Ask Matt Rainwaters about portraiture and he’ll expound on “compressing space” and being “true to the subject.” That’s all well and good when you’re photographing the Episcopal bishop of Texas (as Rainwaters did for us), but what about when you’re shooting a meat patty? “I approached it as I would a person,” says the thirty-year-old native Californian, who captured the gloriously greasy subjects in our roundup of the state’s best hamburgers. “I thought of each burger as a face.” Of course, Rainwaters, who lives in Austin, then got to taste his models too: “Wow. The Grape.

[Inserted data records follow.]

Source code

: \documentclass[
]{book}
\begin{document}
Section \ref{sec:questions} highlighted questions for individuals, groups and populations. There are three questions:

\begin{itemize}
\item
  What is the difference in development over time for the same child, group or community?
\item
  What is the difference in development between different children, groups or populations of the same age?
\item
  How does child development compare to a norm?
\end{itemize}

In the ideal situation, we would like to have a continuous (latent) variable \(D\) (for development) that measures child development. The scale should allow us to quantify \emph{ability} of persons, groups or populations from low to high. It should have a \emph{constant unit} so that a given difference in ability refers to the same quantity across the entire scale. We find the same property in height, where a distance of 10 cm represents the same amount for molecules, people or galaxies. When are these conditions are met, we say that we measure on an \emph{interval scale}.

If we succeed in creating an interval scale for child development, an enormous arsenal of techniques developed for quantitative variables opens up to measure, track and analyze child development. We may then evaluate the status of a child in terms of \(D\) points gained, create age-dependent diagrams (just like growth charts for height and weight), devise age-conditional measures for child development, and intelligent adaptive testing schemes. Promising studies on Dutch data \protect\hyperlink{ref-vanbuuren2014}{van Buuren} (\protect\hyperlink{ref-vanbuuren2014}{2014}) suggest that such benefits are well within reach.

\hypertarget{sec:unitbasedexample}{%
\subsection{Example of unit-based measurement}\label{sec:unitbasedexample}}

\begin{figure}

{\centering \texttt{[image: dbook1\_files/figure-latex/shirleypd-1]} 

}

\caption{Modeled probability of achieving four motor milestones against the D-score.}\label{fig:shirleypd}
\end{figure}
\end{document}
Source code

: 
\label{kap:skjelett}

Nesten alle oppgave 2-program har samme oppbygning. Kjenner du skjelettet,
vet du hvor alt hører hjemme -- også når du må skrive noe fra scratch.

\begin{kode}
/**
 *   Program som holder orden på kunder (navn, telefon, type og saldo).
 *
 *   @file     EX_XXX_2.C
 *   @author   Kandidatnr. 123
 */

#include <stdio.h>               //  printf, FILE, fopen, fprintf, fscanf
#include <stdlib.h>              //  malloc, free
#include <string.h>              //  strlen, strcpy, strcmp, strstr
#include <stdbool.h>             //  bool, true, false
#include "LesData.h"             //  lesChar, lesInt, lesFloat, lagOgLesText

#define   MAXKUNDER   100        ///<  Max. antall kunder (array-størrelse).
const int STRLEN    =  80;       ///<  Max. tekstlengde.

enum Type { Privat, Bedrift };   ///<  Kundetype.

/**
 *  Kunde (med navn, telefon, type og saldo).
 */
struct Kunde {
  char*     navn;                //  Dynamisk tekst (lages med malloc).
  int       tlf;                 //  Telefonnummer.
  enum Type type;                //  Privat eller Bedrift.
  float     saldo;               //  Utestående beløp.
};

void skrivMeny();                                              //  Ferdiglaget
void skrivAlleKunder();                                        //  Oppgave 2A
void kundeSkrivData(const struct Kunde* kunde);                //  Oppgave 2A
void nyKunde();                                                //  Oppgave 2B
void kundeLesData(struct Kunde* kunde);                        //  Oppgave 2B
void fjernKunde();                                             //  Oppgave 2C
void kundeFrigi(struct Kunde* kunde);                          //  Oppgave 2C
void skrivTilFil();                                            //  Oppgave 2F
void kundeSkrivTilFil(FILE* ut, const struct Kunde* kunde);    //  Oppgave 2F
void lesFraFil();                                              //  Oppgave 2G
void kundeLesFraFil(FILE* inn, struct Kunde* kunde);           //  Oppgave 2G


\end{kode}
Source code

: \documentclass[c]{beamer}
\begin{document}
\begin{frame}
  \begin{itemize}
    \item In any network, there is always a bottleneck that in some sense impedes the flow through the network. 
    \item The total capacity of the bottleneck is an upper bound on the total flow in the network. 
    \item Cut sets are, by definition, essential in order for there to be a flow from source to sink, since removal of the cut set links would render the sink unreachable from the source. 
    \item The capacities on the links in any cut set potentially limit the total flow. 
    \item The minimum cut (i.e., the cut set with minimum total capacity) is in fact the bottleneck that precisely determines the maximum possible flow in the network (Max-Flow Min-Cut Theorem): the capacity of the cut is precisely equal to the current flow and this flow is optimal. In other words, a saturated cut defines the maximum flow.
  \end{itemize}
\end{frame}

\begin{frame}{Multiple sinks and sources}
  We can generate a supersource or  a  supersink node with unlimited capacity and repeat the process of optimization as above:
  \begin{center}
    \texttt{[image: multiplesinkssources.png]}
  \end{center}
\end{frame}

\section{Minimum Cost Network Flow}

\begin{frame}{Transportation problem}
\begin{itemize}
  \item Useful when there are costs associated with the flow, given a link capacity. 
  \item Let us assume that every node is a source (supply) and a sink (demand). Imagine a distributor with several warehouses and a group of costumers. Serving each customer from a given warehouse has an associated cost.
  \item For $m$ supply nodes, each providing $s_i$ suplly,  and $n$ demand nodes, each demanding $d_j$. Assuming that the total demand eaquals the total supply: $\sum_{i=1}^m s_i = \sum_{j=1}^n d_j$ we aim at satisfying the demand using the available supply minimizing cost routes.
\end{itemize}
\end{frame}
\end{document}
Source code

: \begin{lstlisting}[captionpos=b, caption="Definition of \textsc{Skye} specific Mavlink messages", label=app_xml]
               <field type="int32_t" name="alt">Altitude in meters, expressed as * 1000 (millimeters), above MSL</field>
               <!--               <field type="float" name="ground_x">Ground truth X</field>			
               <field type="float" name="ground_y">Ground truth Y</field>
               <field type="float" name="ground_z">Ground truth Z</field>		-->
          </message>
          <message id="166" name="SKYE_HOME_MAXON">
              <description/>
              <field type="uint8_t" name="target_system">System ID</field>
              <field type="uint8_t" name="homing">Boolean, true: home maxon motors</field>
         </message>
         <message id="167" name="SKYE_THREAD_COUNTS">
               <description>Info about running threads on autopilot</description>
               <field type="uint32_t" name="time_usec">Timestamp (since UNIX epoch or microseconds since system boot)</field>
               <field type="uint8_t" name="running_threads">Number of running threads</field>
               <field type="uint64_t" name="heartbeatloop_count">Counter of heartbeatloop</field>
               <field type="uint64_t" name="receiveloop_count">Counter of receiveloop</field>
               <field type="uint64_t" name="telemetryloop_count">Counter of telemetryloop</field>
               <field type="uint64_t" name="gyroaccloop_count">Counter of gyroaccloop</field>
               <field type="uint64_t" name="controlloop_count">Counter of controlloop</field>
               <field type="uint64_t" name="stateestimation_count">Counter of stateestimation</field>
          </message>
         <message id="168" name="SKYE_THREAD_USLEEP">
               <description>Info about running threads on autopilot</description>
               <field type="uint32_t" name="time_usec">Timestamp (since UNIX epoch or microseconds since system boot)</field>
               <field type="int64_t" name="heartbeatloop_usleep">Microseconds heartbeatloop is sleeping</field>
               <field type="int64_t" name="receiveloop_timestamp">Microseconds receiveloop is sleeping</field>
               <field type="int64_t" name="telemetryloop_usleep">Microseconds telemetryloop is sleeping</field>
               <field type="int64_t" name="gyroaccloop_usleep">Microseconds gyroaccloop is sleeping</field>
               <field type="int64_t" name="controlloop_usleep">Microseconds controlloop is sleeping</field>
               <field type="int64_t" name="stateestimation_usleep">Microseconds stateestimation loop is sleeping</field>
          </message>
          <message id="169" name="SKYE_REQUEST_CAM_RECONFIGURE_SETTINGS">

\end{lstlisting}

It has the most unbelievable burger I’ve ever put in my mouth.”
Photograph by Jasmin Chang
Michael Hall first wrote about Sharon Keller and the Court of Criminal Appeals in 2002 for a story on capital punishment called “Death Isn’t Fair.” Since then, he has written about her and her brethren on the CCA several times, most recently in December 2007, when he argued for Keller’s impeachment in the wake of Michael Richard’s controversial execution. This month he profiles the judge—and details her actions on Richard’s final day. “She is an absolutely fascinating person,” he says. “She has this reputation as some kind of she-wolf of the S.S., but almost every single friend, peer, and enemy insists she is a fine, decent person. Who’s the real Sharon Keller?”
T. J. Tucker
Photograph by Mike Mcgregor
Creative director T. J. Tucker spends most of his weekends helping his dad punch cattle on his family’s ranch in the West Texas town of Baird. The sixth-generation Texan does not exactly fit the creative director mold; he still drives the same 1994 Toyota pickup that he had in college. But in spite of his aw-shucks humility, the awards and accolades keep pouring in. Two recent Texas Monthly covers—one of which featured an instantly iconic black and white portrait of Willie Nelson—won their respective categories in the American Society of Magazine Editors’ 2008 Best Cover Competition. In June, Tucker was promoted from art director to creative director at the tender age of 31. The move, which puts him in charge of the entire Texas Monthly brand, has inspired him to start working on a redesign. Tucker, though, remains unfazed, with no plans to part with his fifteen-year-old truck (nicknamed the Yoda) anytime soon.